▸ What you are asked to do: Transcribe, exactly as they appear, only the lines from the one holding "12. 知道函数式编程吗 简单介绍下 如何实现函数的科里化" through the end of the entries below.

──────────────────────────────

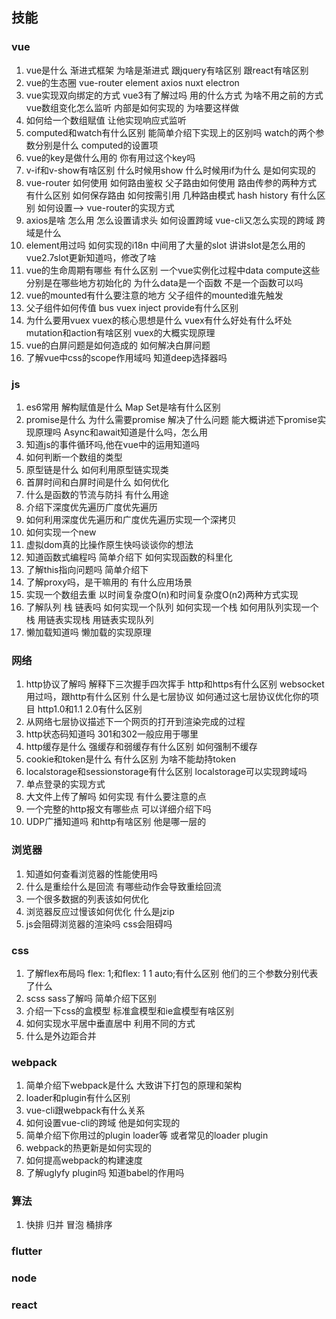 ## 技能
### vue
1. vue是什么 渐进式框架 为啥是渐进式 跟jquery有啥区别 跟react有啥区别
2. vue的生态圈 vue-router element axios nuxt electron
3. vue实现双向绑定的方式 vue3有了解过吗 用的什么方式 为啥不用之前的方式 vue数组变化怎么监听 内部是如何实现的 为啥要这样做
4. 如何给一个数组赋值 让他实现响应式监听
5. computed和watch有什么区别 能简单介绍下实现上的区别吗 watch的两个参数分别是什么 computed的设置项
6. vue的key是做什么用的 你有用过这个key吗 
7. v-if和v-show有啥区别 什么时候用show 什么时候用if为什么 是如何实现的
8. vue-router 如何使用 如何路由鉴权 父子路由如何使用 路由传参的两种方式 有什么区别 如何保存路由 如何按需引用 几种路由模式 hash history 有什么区别 如何设置—> vue-router的实现方式
9. axios是啥 怎么用 怎么设置请求头 如何设置跨域 vue-cli又怎么实现的跨域 跨域是什么
10. element用过吗 如何实现的i18n 中间用了大量的slot 讲讲slot是怎么用的 vue2.7slot更新知道吗，修改了啥
11. vue的生命周期有哪些 有什么区别 一个vue实例化过程中data compute这些分别是在哪些地方初始化的 为什么data是一个函数 不是一个函数可以吗 
12. vue的mounted有什么要注意的地方 父子组件的mounted谁先触发
13. 父子组件如何传值 bus vuex inject provide有什么区别
14. 为什么要用vuex vuex的核心思想是什么 vuex有什么好处有什么坏处 mutation和action有啥区别 vuex的大概实现原理
15. vue的白屏问题是如何造成的 如何解决白屏问题
16. 了解vue中css的scope作用域吗 知道deep选择器吗
### js
1. es6常用 解构赋值是什么 Map Set是啥有什么区别
2. promise是什么 为什么需要promise 解决了什么问题 能大概讲述下promise实现原理吗 Async和await知道是什么吗，怎么用
3. 知道js的事件循环吗,他在vue中的运用知道吗
4. 如何判断一个数组的类型
5. 原型链是什么 如何利用原型链实现类
6. 首屏时间和白屏时间是什么 如何优化
7. 什么是函数的节流与防抖 有什么用途
8. 介绍下深度优先遍历广度优先遍历
9. 如何利用深度优先遍历和广度优先遍历实现一个深拷贝
10. 如何实现一个new
11. 虚拟dom真的比操作原生快吗谈谈你的想法
12. 知道函数式编程吗 简单介绍下 如何实现函数的科里化
13. 了解this指向问题吗 简单介绍下 
14. 了解proxy吗，是干嘛用的 有什么应用场景
15. 实现一个数组去重 以时间复杂度O(n)和时间复杂度O(n2)两种方式实现
16. 了解队列 栈 链表吗 如何实现一个队列 如何实现一个栈 如何用队列实现一个栈  用链表实现栈 用链表实现队列
17. 懒加载知道吗 懒加载的实现原理
### 网络
1. http协议了解吗 解释下三次握手四次挥手 http和https有什么区别 websocket用过吗，跟http有什么区别 什么是七层协议 如何通过这七层协议优化你的项目 http1.0和1.1 2.0有什么区别
2. 从网络七层协议描述下一个网页的打开到渲染完成的过程
3. http状态码知道吗 301和302一般应用于哪里
4. http缓存是什么 强缓存和弱缓存有什么区别 如何强制不缓存
5. cookie和token是什么 有什么区别 为啥不能劫持token
6. localstorage和sessionstorage有什么区别 localstorage可以实现跨域吗
7. 单点登录的实现方式
8. 大文件上传了解吗 如何实现 有什么要注意的点
9. 一个完整的http报文有哪些点 可以详细介绍下吗
10. UDP广播知道吗 和http有啥区别 他是哪一层的
### 浏览器
1. 知道如何查看浏览器的性能使用吗
2. 什么是重绘什么是回流 有哪些动作会导致重绘回流
3. 一个很多数据的列表该如何优化
4. 浏览器反应过慢该如何优化 什么是jzip 
5. js会阻碍浏览器的渲染吗 css会阻碍吗
### css
1. 了解flex布局吗 flex: 1;和flex: 1 1 auto;有什么区别 他们的三个参数分别代表了什么
2. scss sass了解吗 简单介绍下区别
3. 介绍一下css的盒模型 标准盒模型和ie盒模型有啥区别
4. 如何实现水平居中垂直居中 利用不同的方式
5. 什么是外边距合并
### webpack
1. 简单介绍下webpack是什么 大致讲下打包的原理和架构
2. loader和plugin有什么区别
3. vue-cli跟webpack有什么关系
4. 如何设置vue-cli的跨域 他是如何实现的
5. 简单介绍下你用过的plugin loader等 或者常见的loader plugin
6. webpack的热更新是如何实现的
7. 如何提高webpack的构建速度
8. 了解uglyfy plugin吗 知道babel的作用吗
### 算法
1. 快排 归并 冒泡 桶排序
### flutter
### node
### react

──────────────────────────────

▸ Solution:
12. 知道函数式编程吗 简单介绍下 如何实现函数的科里化
13. 了解this指向问题吗 简单介绍下 
14. 了解proxy吗，是干嘛用的 有什么应用场景
15. 实现一个数组去重 以时间复杂度O(n)和时间复杂度O(n2)两种方式实现
16. 了解队列 栈 链表吗 如何实现一个队列 如何实现一个栈 如何用队列实现一个栈  用链表实现栈 用链表实现队列
17. 懒加载知道吗 懒加载的实现原理
### 网络
1. http协议了解吗 解释下三次握手四次挥手 http和https有什么区别 websocket用过吗，跟http有什么区别 什么是七层协议 如何通过这七层协议优化你的项目 http1.0和1.1 2.0有什么区别
2. 从网络七层协议描述下一个网页的打开到渲染完成的过程
3. http状态码知道吗 301和302一般应用于哪里
4. http缓存是什么 强缓存和弱缓存有什么区别 如何强制不缓存
5. cookie和token是什么 有什么区别 为啥不能劫持token
6. localstorage和sessionstorage有什么区别 localstorage可以实现跨域吗
7. 单点登录的实现方式
8. 大文件上传了解吗 如何实现 有什么要注意的点
9. 一个完整的http报文有哪些点 可以详细介绍下吗
10. UDP广播知道吗 和http有啥区别 他是哪一层的
### 浏览器
1. 知道如何查看浏览器的性能使用吗
2. 什么是重绘什么是回流 有哪些动作会导致重绘回流
3. 一个很多数据的列表该如何优化
4. 浏览器反应过慢该如何优化 什么是jzip 
5. js会阻碍浏览器的渲染吗 css会阻碍吗
### css
1. 了解flex布局吗 flex: 1;和flex: 1 1 auto;有什么区别 他们的三个参数分别代表了什么
2. scss sass了解吗 简单介绍下区别
3. 介绍一下css的盒模型 标准盒模型和ie盒模型有啥区别
4. 如何实现水平居中垂直居中 利用不同的方式
5. 什么是外边距合并
### webpack
1. 简单介绍下webpack是什么 大致讲下打包的原理和架构
2. loader和plugin有什么区别
3. vue-cli跟webpack有什么关系
4. 如何设置vue-cli的跨域 他是如何实现的
5. 简单介绍下你用过的plugin loader等 或者常见的loader plugin
6. webpack的热更新是如何实现的
7. 如何提高webpack的构建速度
8. 了解uglyfy plugin吗 知道babel的作用吗
### 算法
1. 快排 归并 冒泡 桶排序
### flutter
### node
### react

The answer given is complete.